Iran, Israel-Palestine, and the Middle East:
How the U.S. and Europe Can Cooperate to Promote Security

Ambassador Thomas R. Pickering
Senior Vice President, Boeing
Former United States Undersecretary of State for Political Affairs

During my long years of service, I was privileged to spend more than eight of them in the Middle East. Subsequently, in the Department of State, I devoted another four years to analyzing, absorbing, and advocating policy solutions to Middle Eastern problems. I want to talk to you now about this particularly important region. 

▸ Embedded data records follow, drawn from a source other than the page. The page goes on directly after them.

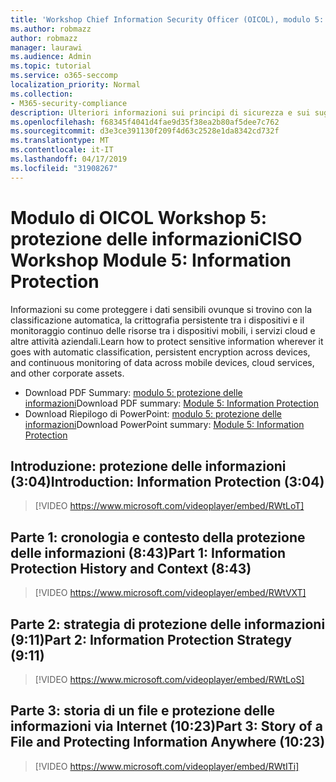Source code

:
 ```yaml
---
title: 'Workshop Chief Information Security Officer (OICOL), modulo 5: protezione delle informazioni'
ms.author: robmazz
author: robmazz
manager: laurawi
ms.audience: Admin
ms.topic: tutorial
ms.service: o365-seccomp
localization_priority: Normal
ms.collection:
- M365-security-compliance
description: Ulteriori informazioni sui principi di sicurezza e sui suggerimenti per modernizzare la sicurezza nell'organizzazione.
ms.openlocfilehash: f68345f4041d4fae9d35f38ea2b80af5dee7c762
ms.sourcegitcommit: d3e3ce391130f209f4d63c2528e1da8342cd732f
ms.translationtype: MT
ms.contentlocale: it-IT
ms.lasthandoff: 04/17/2019
ms.locfileid: "31908267"
---
```

# <a name="ciso-workshop-module-5-information-protection"></a><span data-ttu-id="b5996-103">Modulo di OICOL Workshop 5: protezione delle informazioni</span><span class="sxs-lookup"><span data-stu-id="b5996-103">CISO Workshop Module 5: Information Protection</span></span>

<span data-ttu-id="b5996-104">Informazioni su come proteggere i dati sensibili ovunque si trovino con la classificazione automatica, la crittografia persistente tra i dispositivi e il monitoraggio continuo delle risorse tra i dispositivi mobili, i servizi cloud e altre attività aziendali.</span><span class="sxs-lookup"><span data-stu-id="b5996-104">Learn how to protect sensitive information wherever it goes with automatic classification, persistent encryption across devices, and continuous monitoring of data across mobile devices, cloud services, and other corporate assets.</span></span>

- <span data-ttu-id="b5996-105">Download PDF Summary: [modulo 5: protezione delle informazioni](media/ciso-workshop-5-information-protection-strategy.pdf)</span><span class="sxs-lookup"><span data-stu-id="b5996-105">Download PDF summary: [Module 5: Information Protection](media/ciso-workshop-5-information-protection-strategy.pdf)</span></span>
- <span data-ttu-id="b5996-106">Download Riepilogo di PowerPoint: [modulo 5: protezione delle informazioni](https://docs.microsoft.com/office365/securitycompliance/media/ciso-workshop-5-information-protection-strategy.pptx)</span><span class="sxs-lookup"><span data-stu-id="b5996-106">Download PowerPoint summary: [Module 5: Information Protection](https://docs.microsoft.com/office365/securitycompliance/media/ciso-workshop-5-information-protection-strategy.pptx)</span></span>

## <a name="introduction-information-protection-304"></a><span data-ttu-id="b5996-107">Introduzione: protezione delle informazioni (3:04)</span><span class="sxs-lookup"><span data-stu-id="b5996-107">Introduction: Information Protection (3:04)</span></span>

> [!VIDEO https://www.microsoft.com/videoplayer/embed/RWtLoT]

## <a name="part-1-information-protection-history-and-context-843"></a><span data-ttu-id="b5996-108">Parte 1: cronologia e contesto della protezione delle informazioni (8:43)</span><span class="sxs-lookup"><span data-stu-id="b5996-108">Part 1: Information Protection History and Context (8:43)</span></span>

> [!VIDEO https://www.microsoft.com/videoplayer/embed/RWtVXT]

## <a name="part-2-information-protection-strategy-911"></a><span data-ttu-id="b5996-109">Parte 2: strategia di protezione delle informazioni (9:11)</span><span class="sxs-lookup"><span data-stu-id="b5996-109">Part 2: Information Protection Strategy (9:11)</span></span>

> [!VIDEO https://www.microsoft.com/videoplayer/embed/RWtLoS]

## <a name="part-3-story-of-a-file-and-protecting-information-anywhere-1023"></a><span data-ttu-id="b5996-110">Parte 3: storia di un file e protezione delle informazioni via Internet (10:23)</span><span class="sxs-lookup"><span data-stu-id="b5996-110">Part 3: Story of a File and Protecting Information Anywhere (10:23)</span></span>

> [!VIDEO https://www.microsoft.com/videoplayer/embed/RWtITi]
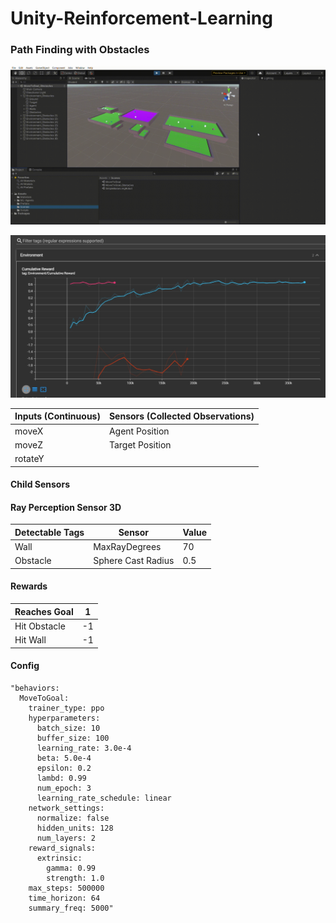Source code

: # Unity-Reinforcement-Learning

### Path Finding with Obstacles

![](images\MoveToGoal_Obstacles.gif)

![](images\rewards.jpg)

| Inputs  (Continuous) | Sensors (Collected Observations) |
| -------------------- | -------------------------------- |
| moveX                | Agent Position                   |
| moveZ                | Target Position                  |
| rotateY              |                                  |

#### Child Sensors

#### Ray  Perception Sensor 3D

| Detectable  Tags | Sensor             | Value |
| ---------------- | ------------------ | ----- |
| Wall             | MaxRayDegrees      | 70    |
| Obstacle         | Sphere Cast Radius | 0.5   |

#### Rewards

| Reaches Goal | 1    |
| ------------ | ---- |
| Hit Obstacle | -1   |
| Hit Wall     | -1   |

#### Config

```
"behaviors:
  MoveToGoal:
    trainer_type: ppo
    hyperparameters:
      batch_size: 10
      buffer_size: 100
      learning_rate: 3.0e-4
      beta: 5.0e-4
      epsilon: 0.2
      lambd: 0.99
      num_epoch: 3
      learning_rate_schedule: linear
    network_settings:
      normalize: false
      hidden_units: 128
      num_layers: 2
    reward_signals:
      extrinsic:
        gamma: 0.99
        strength: 1.0
    max_steps: 500000
    time_horizon: 64
    summary_freq: 5000"
```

For the United States, the Middle East offers serious challenges and opportunities. U.S.-Iranian relations have been in the doldrums since the revolution created the new regime in 1978 and the new regime imprisoned our diplomats for 444 days. All nations of the world, including the U.S. and especially our European friends and allies, are now deeply concerned by what appears to be an inexorable move by Iran toward the development of nuclear weapons and delivery vehicles. This issue is even more important if we understand that proliferation by Iran will not only threaten the region but drive other regional states to move in the same direction. 

This issue remains the highest-priority activity in the region and certainly with Iran for the United States and Europe. Since the fall of 2004, the United States and key European negotiators with Iran—France, Germany, and the United Kingdom—have achieved a significant degree of mutual understanding and cooperation. Currently the effort is to get Iran to commit itself not to enrich uranium nor to reprocess spent fuel to separate plutonium, both of which can provide the key material for nuclear weapons. 

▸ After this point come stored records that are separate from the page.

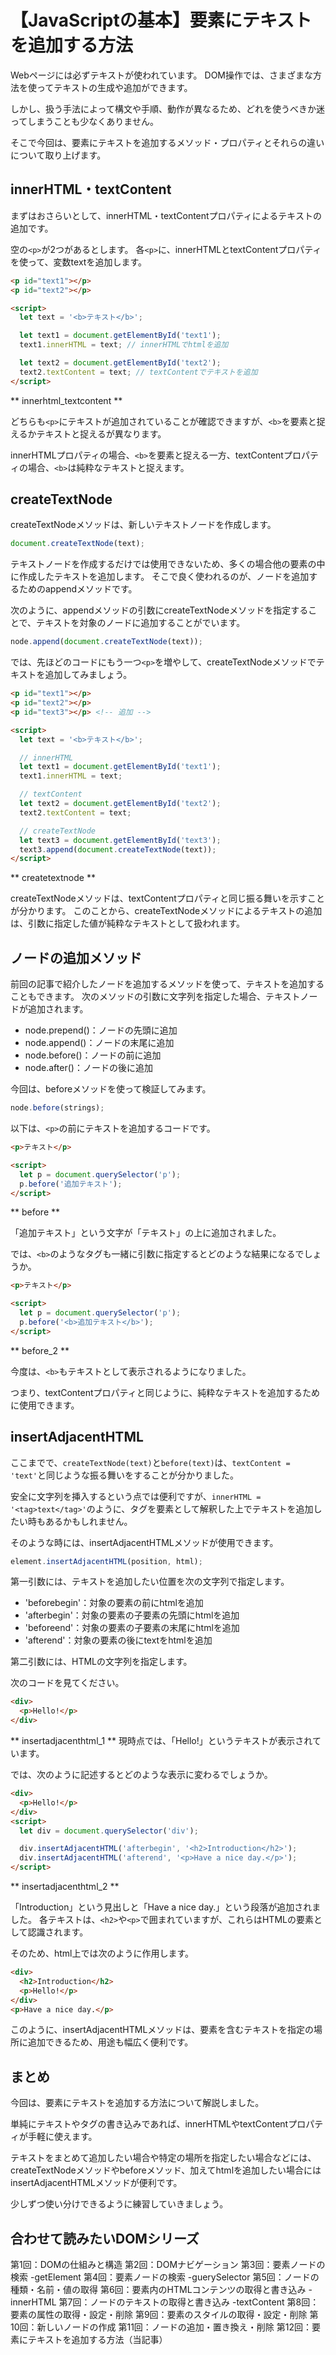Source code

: # 【JavaScriptの基本】要素にテキストを追加する方法

Webページには必ずテキストが使われています。
DOM操作では、さまざまな方法を使ってテキストの生成や追加ができます。

しかし、扱う手法によって構文や手順、動作が異なるため、どれを使うべきか迷ってしまうことも少なくありません。

そこで今回は、要素にテキストを追加するメソッド・プロパティとそれらの違いについて取り上げます。

## innerHTML・textContent
まずはおさらいとして、innerHTML・textContentプロパティによるテキストの追加です。

空の```<p>```が2つがあるとします。
各```<p>```に、innerHTMLとtextContentプロパティを使って、変数textを追加します。
```html
<p id="text1"></p>
<p id="text2"></p>

<script>
  let text = '<b>テキスト</b>';

  let text1 = document.getElementById('text1');
  text1.innerHTML = text; // innerHTMLでhtmlを追加

  let text2 = document.getElementById('text2');
  text2.textContent = text; // textContentでテキストを追加
</script>
 ```

** innerhtml_textcontent ** 

どちらも```<p>```にテキストが追加されていることが確認できますが、```<b>```を要素と捉えるかテキストと捉えるが異なります。

innerHTMLプロパティの場合、```<b>```を要素と捉える一方、textContentプロパティの場合、```<b>```は純粋なテキストと捉えます。

## createTextNode
createTextNodeメソッドは、新しいテキストノードを作成します。
```javascript
document.createTextNode(text);
 ```

テキストノードを作成するだけでは使用できないため、多くの場合他の要素の中に作成したテキストを追加します。
そこで良く使われるのが、ノードを追加するためのappendメソッドです。

次のように、appendメソッドの引数にcreateTextNodeメソッドを指定することで、テキストを対象のノードに追加することがでいます。
```javascript
node.append(document.createTextNode(text));
 ```

では、先ほどのコードにもう一つ```<p>```を増やして、createTextNodeメソッドでテキストを追加してみましょう。
```html
<p id="text1"></p>
<p id="text2"></p>
<p id="text3"></p> <!-- 追加 -->

<script>
  let text = '<b>テキスト</b>';

  // innerHTML
  let text1 = document.getElementById('text1');
  text1.innerHTML = text; 

  // textContent
  let text2 = document.getElementById('text2');
  text2.textContent = text;

  // createTextNode
  let text3 = document.getElementById('text3');
  text3.append(document.createTextNode(text)); 
</script>
 ```

** createtextnode **

createTextNodeメソッドは、textContentプロパティと同じ振る舞いを示すことが分かります。
このことから、createTextNodeメソッドによるテキストの追加は、引数に指定した値が純粋なテキストとして扱われます。

## ノードの追加メソッド
前回の記事で紹介したノードを追加するメソッドを使って、テキストを追加することもできます。
次のメソッドの引数に文字列を指定した場合、テキストノードが追加されます。

* node.prepend()：ノードの先頭に追加
* node.append()：ノードの末尾に追加
* node.before()：ノードの前に追加
* node.after()：ノードの後に追加

今回は、beforeメソッドを使って検証してみます。
```javascript
node.before(strings);
```

以下は、```<p>```の前にテキストを追加するコードです。
```html
<p>テキスト</p>

<script>
  let p = document.querySelector('p');
  p.before('追加テキスト');
</script>
```

** before **

「追加テキスト」という文字が「テキスト」の上に追加されました。

では、```<b>```のようなタグも一緒に引数に指定するとどのような結果になるでしょうか。
```html
<p>テキスト</p>

<script>
  let p = document.querySelector('p');
  p.before('<b>追加テキスト</b>');
</script>
```

** before_2 **

今度は、```<b>```もテキストとして表示されるようになりました。

つまり、textContentプロパティと同じように、純粋なテキストを追加するために使用できます。

## insertAdjacentHTML
ここまでで、```createTextNode(text)```と```before(text)```は、```textContent = 'text'```と同じような振る舞いをすることが分かりました。

安全に文字列を挿入するという点では便利ですが、```innerHTML = '<tag>text</tag>'```のように、タグを要素として解釈した上でテキストを追加したい時もあるかもしれません。

そのような時には、insertAdjacentHTMLメソッドが使用できます。
```javascript
element.insertAdjacentHTML(position, html);
```

第一引数には、テキストを追加したい位置を次の文字列で指定します。
* 'beforebegin'：対象の要素の前にhtmlを追加
* 'afterbegin'：対象の要素の子要素の先頭にhtmlを追加
* 'beforeend'：対象の要素の子要素の末尾にhtmlを追加
* 'afterend'：対象の要素の後にtextをhtmlを追加

第二引数には、HTMLの文字列を指定します。

次のコードを見てください。
```html
<div>
  <p>Hello!</p>
</div>
```

** insertadjacenthtml_1 **
現時点では、「Hello!」というテキストが表示されています。

では、次のように記述するとどのような表示に変わるでしょうか。
```html
<div>
  <p>Hello!</p>
</div>
<script>
  let div = document.querySelector('div');

  div.insertAdjacentHTML('afterbegin', '<h2>Introduction</h2>');
  div.insertAdjacentHTML('afterend', '<p>Have a nice day.</p>');
</script>
```

** insertadjacenthtml_2 **

「Introduction」という見出しと「Have a nice day.」という段落が追加されました。
各テキストは、```<h2>```や```<p>```で囲まれていますが、これらはHTMLの要素として認識されます。

そのため、html上では次のように作用します。
```html
<div>
  <h2>Introduction</h2>
  <p>Hello!</p>
</div>
<p>Have a nice day.</p>
```

このように、insertAdjacentHTMLメソッドは、要素を含むテキストを指定の場所に追加できるため、用途も幅広く便利です。

## まとめ
今回は、要素にテキストを追加する方法について解説しました。

単純にテキストやタグの書き込みであれば、innerHTMLやtextContentプロパティが手軽に使えます。

テキストをまとめて追加したい場合や特定の場所を指定したい場合などには、createTextNodeメソッドやbeforeメソッド、加えてhtmlを追加したい場合にはinsertAdjacentHTMLメソッドが便利です。

少しずつ使い分けできるように練習していきましょう。

## 合わせて読みたいDOMシリーズ
第1回：DOMの仕組みと構造
第2回：DOMナビゲーション
第3回：要素ノードの検索 -getElement
第4回：要素ノードの検索 -guerySelector
第5回：ノードの種類・名前・値の取得
第6回：要素内のHTMLコンテンツの取得と書き込み -innerHTML
第7回：ノードのテキストの取得と書き込み -textContent
第8回：要素の属性の取得・設定・削除
第9回：要素のスタイルの取得・設定・削除
第10回：新しいノードの作成
第11回：ノードの追加・置き換え・削除
第12回：要素にテキストを追加する方法（当記事）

There is also very strong interest, based on the country’s past, in getting Iran to accept the highest and most stringent standards for international inspection, to prevent the creation of clandestine programs. Russia, a traditional source of technology and support for Iran’s civil nuclear-power program, has joined this effort. The Russians are insisting, correctly, that they should help Iran only under condition that Iran accept fresh fuel for civil nuclear power reactors from Russia and that Russia take back the irradiated spent fuel. These are real contributions to non-proliferation.

Though the process is difficult, it does seem to me that sooner rather than later the United States will have to join more publicly and permanently with the “European Three.” They are offering Iran additional advantages including WTO membership supported by the United States. They are also saying that they are committed to Security Council consideration if Iran fails to continue to comply with its Non-proliferation Treaty obligations. The United States has always been a strong supporter of tough sanctions on Iran if progress is not made. 

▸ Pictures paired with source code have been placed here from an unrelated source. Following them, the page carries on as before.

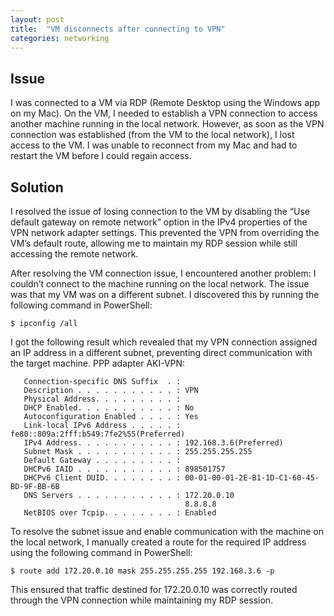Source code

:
 ```yaml
---
layout: post
title:  "VM disconnects after connecting to VPN"
categories: networking
---
```



## Issue
I was connected to a VM via RDP (Remote Desktop using the Windows app on my Mac). On the VM, I needed to establish a VPN connection to access another machine running in the local network. However, as soon as the VPN connection was established (from the VM to the local network), I lost access to the VM. I was unable to reconnect from my Mac and had to restart the VM before I could regain access.


## Solution
I resolved the issue of losing connection to the VM by disabling the “Use default gateway on remote network” option in the IPv4 properties of the VPN network adapter settings. This prevented the VPN from overriding the VM’s default route, allowing me to maintain my RDP session while still accessing the remote network.

After resolving the VM connection issue, I encountered another problem: I couldn’t connect to the machine running on the local network. The issue was that my VM was on a different subnet. I discovered this by running the following command in PowerShell:

```shell 
$ ipconfig /all
```

I got the following result which revealed that my VPN connection assigned an IP address in a different subnet, preventing direct communication with the target machine.
PPP adapter AKI-VPN:

```shell
   Connection-specific DNS Suffix  . :
   Description . . . . . . . . . . . : VPN
   Physical Address. . . . . . . . . :
   DHCP Enabled. . . . . . . . . . . : No
   Autoconfiguration Enabled . . . . : Yes
   Link-local IPv6 Address . . . . . : fe80::809a:2fff:b549:7fe2%55(Preferred)
   IPv4 Address. . . . . . . . . . . : 192.168.3.6(Preferred)
   Subnet Mask . . . . . . . . . . . : 255.255.255.255
   Default Gateway . . . . . . . . . :
   DHCPv6 IAID . . . . . . . . . . . : 898501757
   DHCPv6 Client DUID. . . . . . . . : 00-01-00-01-2E-B1-1D-C1-60-45-BD-9F-BB-6B
   DNS Servers . . . . . . . . . . . : 172.20.0.10
                                       8.8.8.8
   NetBIOS over Tcpip. . . . . . . . : Enabled
```


To resolve the subnet issue and enable communication with the machine on the local network, I manually created a route for the required IP address using the following command in PowerShell:

```shell
$ route add 172.20.0.10 mask 255.255.255.255 192.168.3.6 -p
```

This ensured that traffic destined for 172.20.0.10 was correctly routed through the VPN connection while maintaining my RDP session.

That support should lend itself to the creation of a sanctions regime, whose sanctions, in my humble opinion, as difficult as it might be in this day of high petroleum prices, should include an embargo on Iran’s export of hydrocarbons. It is only through such a combination of generous and stringent measures, of carrots and sticks, that progress can be achieved.


Other steps can be taken to help achieve progress: 

  • If Iran is expected to give up enrichment and reprocessing, it might well be helpful for the other major nuclear powers to consider a moratorium on those actions as well. Currently we have sufficient material for our weapons programs and surplus fuel for our civil power program. And a moratorium on enrichment and reprocessing by the major nuclear powers would be an important contribution to bringing Iran along. 
  • Such a step, however, would need to be hedged by a willingness on the part of the countries with significant amounts of nuclear fuel to assure that the rest of the world’s civil power programs would be provided for. This step might also include as a last resort fuel through the International Atomic Energy Agency, which has offered some ideas in this direction. 
  • Another significant contribution to stability in the region might well be for the world’s major nuclear powers jointly to commit themselves to guaranteeing security to any state in the region threatened by another nuclear state, whether or not Iran goes nuclear. The guarantee would apply to Iran only if Iran agrees to take the necessary steps to assure against its own development of nuclear weapons. 


The time has come, I believe, for the United States and Iran to more deeply engage themselves in resolving their continuing bilateral problems and to support and assure further progress in non-proliferation. If Iran is willing to take the steps needed, it might well be a good idea for the United States to consider again reiterating its support for the 1979 Algiers Accords, part of which was assuring Iran about regime change.